[Excerpts from a dataset]
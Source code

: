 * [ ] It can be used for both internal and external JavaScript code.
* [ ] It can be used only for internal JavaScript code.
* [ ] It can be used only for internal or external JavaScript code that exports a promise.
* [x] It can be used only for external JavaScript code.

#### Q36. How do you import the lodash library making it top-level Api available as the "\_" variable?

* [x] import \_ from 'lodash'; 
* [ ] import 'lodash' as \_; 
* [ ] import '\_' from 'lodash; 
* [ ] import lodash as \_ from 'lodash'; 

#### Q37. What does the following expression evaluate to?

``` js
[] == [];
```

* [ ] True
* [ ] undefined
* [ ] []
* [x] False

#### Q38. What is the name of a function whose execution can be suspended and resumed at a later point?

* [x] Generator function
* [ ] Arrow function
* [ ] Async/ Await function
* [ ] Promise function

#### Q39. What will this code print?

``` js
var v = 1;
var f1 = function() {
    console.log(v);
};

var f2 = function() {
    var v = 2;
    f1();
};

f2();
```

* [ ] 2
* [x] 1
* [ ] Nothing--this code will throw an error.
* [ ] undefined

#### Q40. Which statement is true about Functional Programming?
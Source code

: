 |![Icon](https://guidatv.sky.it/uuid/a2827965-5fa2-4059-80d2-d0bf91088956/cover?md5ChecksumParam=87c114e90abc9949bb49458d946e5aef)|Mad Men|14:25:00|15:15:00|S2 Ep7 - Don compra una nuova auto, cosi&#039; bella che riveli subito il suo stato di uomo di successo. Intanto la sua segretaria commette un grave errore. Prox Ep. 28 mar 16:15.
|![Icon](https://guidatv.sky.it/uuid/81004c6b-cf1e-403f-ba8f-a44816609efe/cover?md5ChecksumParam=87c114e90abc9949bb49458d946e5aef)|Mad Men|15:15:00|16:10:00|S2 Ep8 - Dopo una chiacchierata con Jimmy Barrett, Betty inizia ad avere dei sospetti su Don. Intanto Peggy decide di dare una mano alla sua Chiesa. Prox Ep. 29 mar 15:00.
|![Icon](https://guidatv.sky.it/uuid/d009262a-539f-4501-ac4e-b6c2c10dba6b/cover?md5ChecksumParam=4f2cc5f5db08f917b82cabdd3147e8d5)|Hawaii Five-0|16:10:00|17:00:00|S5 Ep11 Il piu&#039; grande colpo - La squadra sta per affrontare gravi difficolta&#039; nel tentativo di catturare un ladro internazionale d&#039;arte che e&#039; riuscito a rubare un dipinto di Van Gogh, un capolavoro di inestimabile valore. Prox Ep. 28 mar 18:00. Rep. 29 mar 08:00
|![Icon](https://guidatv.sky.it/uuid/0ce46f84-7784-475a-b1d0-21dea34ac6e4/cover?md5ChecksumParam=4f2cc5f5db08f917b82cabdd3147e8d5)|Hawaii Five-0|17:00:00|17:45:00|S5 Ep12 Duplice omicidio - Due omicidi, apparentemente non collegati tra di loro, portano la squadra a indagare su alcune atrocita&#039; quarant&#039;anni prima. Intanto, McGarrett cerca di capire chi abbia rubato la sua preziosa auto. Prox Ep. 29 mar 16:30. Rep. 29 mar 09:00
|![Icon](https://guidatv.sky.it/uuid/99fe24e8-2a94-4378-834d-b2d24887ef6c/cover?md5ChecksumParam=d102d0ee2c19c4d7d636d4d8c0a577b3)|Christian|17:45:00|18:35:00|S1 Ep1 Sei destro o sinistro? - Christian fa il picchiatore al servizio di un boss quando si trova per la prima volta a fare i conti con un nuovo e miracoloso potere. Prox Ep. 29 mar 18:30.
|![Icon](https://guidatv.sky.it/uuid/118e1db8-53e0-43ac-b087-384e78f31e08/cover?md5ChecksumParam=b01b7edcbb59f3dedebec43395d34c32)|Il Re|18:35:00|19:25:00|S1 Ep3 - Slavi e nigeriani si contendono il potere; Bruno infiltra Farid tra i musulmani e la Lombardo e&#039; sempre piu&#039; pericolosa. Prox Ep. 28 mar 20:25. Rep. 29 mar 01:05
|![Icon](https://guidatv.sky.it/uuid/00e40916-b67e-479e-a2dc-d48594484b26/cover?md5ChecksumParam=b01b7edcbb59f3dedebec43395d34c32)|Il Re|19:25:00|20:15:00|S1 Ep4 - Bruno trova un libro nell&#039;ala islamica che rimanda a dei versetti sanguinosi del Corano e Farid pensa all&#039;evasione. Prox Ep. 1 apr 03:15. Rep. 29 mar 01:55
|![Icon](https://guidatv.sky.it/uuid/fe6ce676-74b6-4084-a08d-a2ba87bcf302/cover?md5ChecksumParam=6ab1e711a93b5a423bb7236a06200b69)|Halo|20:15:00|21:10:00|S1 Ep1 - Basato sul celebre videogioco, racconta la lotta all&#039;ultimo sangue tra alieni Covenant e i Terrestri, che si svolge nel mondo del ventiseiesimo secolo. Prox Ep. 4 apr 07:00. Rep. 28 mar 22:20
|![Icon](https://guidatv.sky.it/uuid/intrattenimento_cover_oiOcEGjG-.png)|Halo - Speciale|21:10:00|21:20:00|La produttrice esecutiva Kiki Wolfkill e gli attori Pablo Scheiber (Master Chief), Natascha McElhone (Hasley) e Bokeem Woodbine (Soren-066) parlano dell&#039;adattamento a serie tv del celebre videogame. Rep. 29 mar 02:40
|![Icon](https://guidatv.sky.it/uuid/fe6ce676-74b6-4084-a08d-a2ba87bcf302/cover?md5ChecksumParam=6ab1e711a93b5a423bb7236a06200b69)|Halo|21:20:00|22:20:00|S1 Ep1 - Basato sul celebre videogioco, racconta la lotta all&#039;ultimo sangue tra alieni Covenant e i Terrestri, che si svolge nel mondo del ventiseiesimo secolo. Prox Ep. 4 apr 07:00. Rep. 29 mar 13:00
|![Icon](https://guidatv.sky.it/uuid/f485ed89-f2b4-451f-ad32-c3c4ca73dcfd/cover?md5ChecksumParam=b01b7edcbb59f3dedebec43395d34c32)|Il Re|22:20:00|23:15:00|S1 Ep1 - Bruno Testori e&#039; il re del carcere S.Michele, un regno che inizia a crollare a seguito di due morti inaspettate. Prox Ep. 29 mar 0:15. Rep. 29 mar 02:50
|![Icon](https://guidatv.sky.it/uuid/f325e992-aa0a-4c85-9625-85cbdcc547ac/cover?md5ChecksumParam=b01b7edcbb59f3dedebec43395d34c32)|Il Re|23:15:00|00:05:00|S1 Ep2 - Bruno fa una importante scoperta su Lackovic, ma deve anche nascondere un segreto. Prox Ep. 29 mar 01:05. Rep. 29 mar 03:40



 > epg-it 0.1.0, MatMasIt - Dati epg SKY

• _Problem details_:
Exactly as they appear, retype the lines from the start of the records through the line containing "for external JavaScript code.".

• _Result for this task_:
Source code

: * [ ] It can be used for both internal and external JavaScript code.
* [ ] It can be used only for internal JavaScript code.
* [ ] It can be used only for internal or external JavaScript code that exports a promise.
* [x] It can be used only for external JavaScript code.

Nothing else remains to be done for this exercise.